> Exercise details
Nothing but the records, transcribed exactly, should appear in the answer; leave the pictures out.

> Entries supplied
☆ ☆ ☆
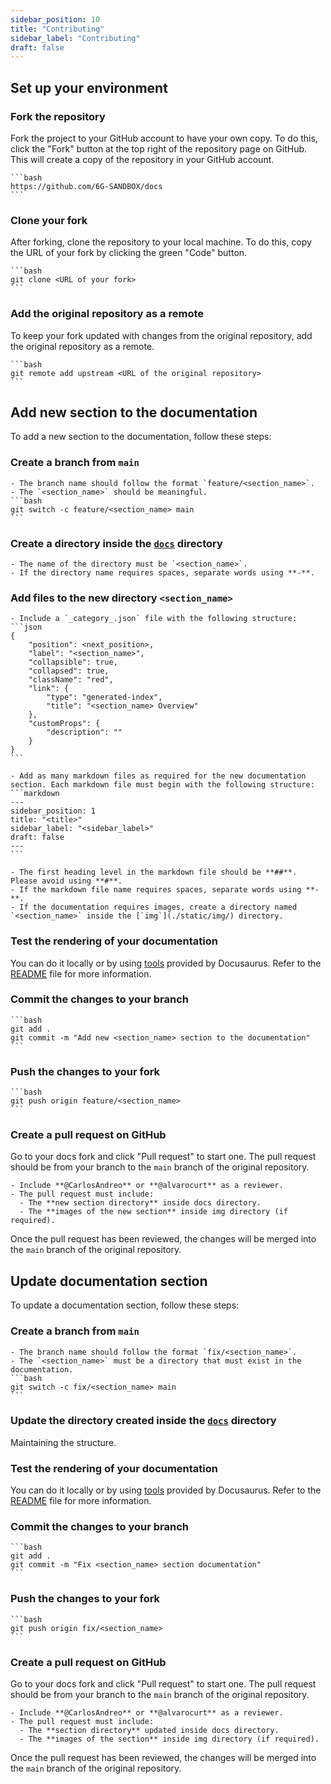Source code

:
 ```yaml
---
sidebar_position: 10
title: "Contributing"
sidebar_label: "Contributing"
draft: false
---
```


## Set up your environment

### Fork the repository

Fork the project to your GitHub account to have your own copy. To do this, click the "Fork" button at the top right of the repository page on GitHub. This will create a copy of the repository in your GitHub account.

    ```bash
    https://github.com/6G-SANDBOX/docs
    ```

### Clone your fork

After forking, clone the repository to your local machine. To do this, copy the URL of your fork by clicking the green "Code" button.

    ```bash
    git clone <URL of your fork>
    ```

### Add the original repository as a remote

To keep your fork updated with changes from the original repository, add the original repository as a remote.

    ```bash
    git remote add upstream <URL of the original repository>
    ```

## Add new section to the documentation

To add a new section to the documentation, follow these steps:

### Create a branch from `main`

    - The branch name should follow the format `feature/<section_name>`.
    - The `<section_name>` should be meaningful.
    ```bash
    git switch -c feature/<section_name> main
    ```

### Create a directory inside the [`docs`](./docs/) directory

    - The name of the directory must be `<section_name>`.
    - If the directory name requires spaces, separate words using **-**.

### Add files to the new directory `<section_name>`

    - Include a `_category_.json` file with the following structure:
    ```json
    {
        "position": <next_position>,
        "label": "<section_name>",
        "collapsible": true,
        "collapsed": true,
        "className": "red",
        "link": {
            "type": "generated-index",
            "title": "<section_name> Overview"
        },
        "customProps": {
            "description": ""
        }
    }
    ```

    - Add as many markdown files as required for the new documentation section. Each markdown file must begin with the following structure:
    ```markdown
    ---
    sidebar_position: 1
    title: "<title>"
    sidebar_label: "<sidebar_label>"
    draft: false
    ---
    ```

    - The first heading level in the markdown file should be **##**. Please avoid using **#**.
    - If the markdown file name requires spaces, separate words using **-**.
    - If the documentation requires images, create a directory named `<section_name>` inside the [`img`](./static/img/) directory.

### Test the rendering of your documentation

You can do it locally or by using [tools](https://docusaurus.io/docs/playground) provided by Docusaurus. Refer to the [README](https://github.com/6G-SANDBOX/docs/blob/main/README.md) file for more information.

### Commit the changes to your branch

    ```bash
    git add .
    git commit -m "Add new <section_name> section to the documentation"
    ```

### Push the changes to your fork

    ```bash
    git push origin feature/<section_name>
    ```

### Create a pull request on GitHub

Go to your docs fork and click "Pull request" to start one. The pull request should be from your branch to the `main` branch of the original repository.

    - Include **@CarlosAndreo** or **@alvarocurt** as a reviewer.
    - The pull request must include:
      - The **new section directory** inside docs directory.
      - The **images of the new section** inside img directory (if required).

Once the pull request has been reviewed, the changes will be merged into the `main` branch of the original repository.

## Update documentation section

To update a documentation section, follow these steps:

### Create a branch from `main`

    - The branch name should follow the format `fix/<section_name>`.
    - The `<section_name>` must be a directory that must exist in the documentation.
    ```bash
    git switch -c fix/<section_name> main
    ```

### Update the directory created inside the [`docs`](./docs/) directory

Maintaining the structure.

### Test the rendering of your documentation

You can do it locally or by using [tools](https://docusaurus.io/docs/playground) provided by Docusaurus. Refer to the [README](https://github.com/6G-SANDBOX/docs/blob/main/README.md) file for more information.

### Commit the changes to your branch

    ```bash
    git add .
    git commit -m "Fix <section_name> section documentation"
    ```

### Push the changes to your fork

    ```bash
    git push origin fix/<section_name>
    ```

### Create a pull request on GitHub

Go to your docs fork and click "Pull request" to start one. The pull request should be from your branch to the `main` branch of the original repository.

    - Include **@CarlosAndreo** or **@alvarocurt** as a reviewer.
    - The pull request must include:
      - The **section directory** updated inside docs directory.
      - The **images of the section** inside img directory (if required).

Once the pull request has been reviewed, the changes will be merged into the `main` branch of the original repository.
☆ ☆ ☆
> Result of this exercise
Source code

:
 ```yaml
---
sidebar_position: 10
title: "Contributing"
sidebar_label: "Contributing"
draft: false
---
```


## Set up your environment

### Fork the repository

Fork the project to your GitHub account to have your own copy. To do this, click the "Fork" button at the top right of the repository page on GitHub. This will create a copy of the repository in your GitHub account.

    ```bash
    https://github.com/6G-SANDBOX/docs
    ```

### Clone your fork

After forking, clone the repository to your local machine. To do this, copy the URL of your fork by clicking the green "Code" button.

    ```bash
    git clone <URL of your fork>
    ```

### Add the original repository as a remote

To keep your fork updated with changes from the original repository, add the original repository as a remote.

    ```bash
    git remote add upstream <URL of the original repository>
    ```

## Add new section to the documentation

To add a new section to the documentation, follow these steps:

### Create a branch from `main`

    - The branch name should follow the format `feature/<section_name>`.
    - The `<section_name>` should be meaningful.
    ```bash
    git switch -c feature/<section_name> main
    ```

### Create a directory inside the [`docs`](./docs/) directory

    - The name of the directory must be `<section_name>`.
    - If the directory name requires spaces, separate words using **-**.

### Add files to the new directory `<section_name>`

    - Include a `_category_.json` file with the following structure:
    ```json
    {
        "position": <next_position>,
        "label": "<section_name>",
        "collapsible": true,
        "collapsed": true,
        "className": "red",
        "link": {
            "type": "generated-index",
            "title": "<section_name> Overview"
        },
        "customProps": {
            "description": ""
        }
    }
    ```

    - Add as many markdown files as required for the new documentation section. Each markdown file must begin with the following structure:
    ```markdown
    ---
    sidebar_position: 1
    title: "<title>"
    sidebar_label: "<sidebar_label>"
    draft: false
    ---
    ```

    - The first heading level in the markdown file should be **##**. Please avoid using **#**.
    - If the markdown file name requires spaces, separate words using **-**.
    - If the documentation requires images, create a directory named `<section_name>` inside the [`img`](./static/img/) directory.

### Test the rendering of your documentation

You can do it locally or by using [tools](https://docusaurus.io/docs/playground) provided by Docusaurus. Refer to the [README](https://github.com/6G-SANDBOX/docs/blob/main/README.md) file for more information.

### Commit the changes to your branch

    ```bash
    git add .
    git commit -m "Add new <section_name> section to the documentation"
    ```

### Push the changes to your fork

    ```bash
    git push origin feature/<section_name>
    ```

### Create a pull request on GitHub

Go to your docs fork and click "Pull request" to start one. The pull request should be from your branch to the `main` branch of the original repository.

    - Include **@CarlosAndreo** or **@alvarocurt** as a reviewer.
    - The pull request must include:
      - The **new section directory** inside docs directory.
      - The **images of the new section** inside img directory (if required).

Once the pull request has been reviewed, the changes will be merged into the `main` branch of the original repository.

## Update documentation section

To update a documentation section, follow these steps:

### Create a branch from `main`

    - The branch name should follow the format `fix/<section_name>`.
    - The `<section_name>` must be a directory that must exist in the documentation.
    ```bash
    git switch -c fix/<section_name> main
    ```

### Update the directory created inside the [`docs`](./docs/) directory

Maintaining the structure.

### Test the rendering of your documentation

You can do it locally or by using [tools](https://docusaurus.io/docs/playground) provided by Docusaurus. Refer to the [README](https://github.com/6G-SANDBOX/docs/blob/main/README.md) file for more information.

### Commit the changes to your branch

    ```bash
    git add .
    git commit -m "Fix <section_name> section documentation"
    ```

### Push the changes to your fork

    ```bash
    git push origin fix/<section_name>
    ```

### Create a pull request on GitHub

Go to your docs fork and click "Pull request" to start one. The pull request should be from your branch to the `main` branch of the original repository.

    - Include **@CarlosAndreo** or **@alvarocurt** as a reviewer.
    - The pull request must include:
      - The **section directory** updated inside docs directory.
      - The **images of the section** inside img directory (if required).

Once the pull request has been reviewed, the changes will be merged into the `main` branch of the original repository.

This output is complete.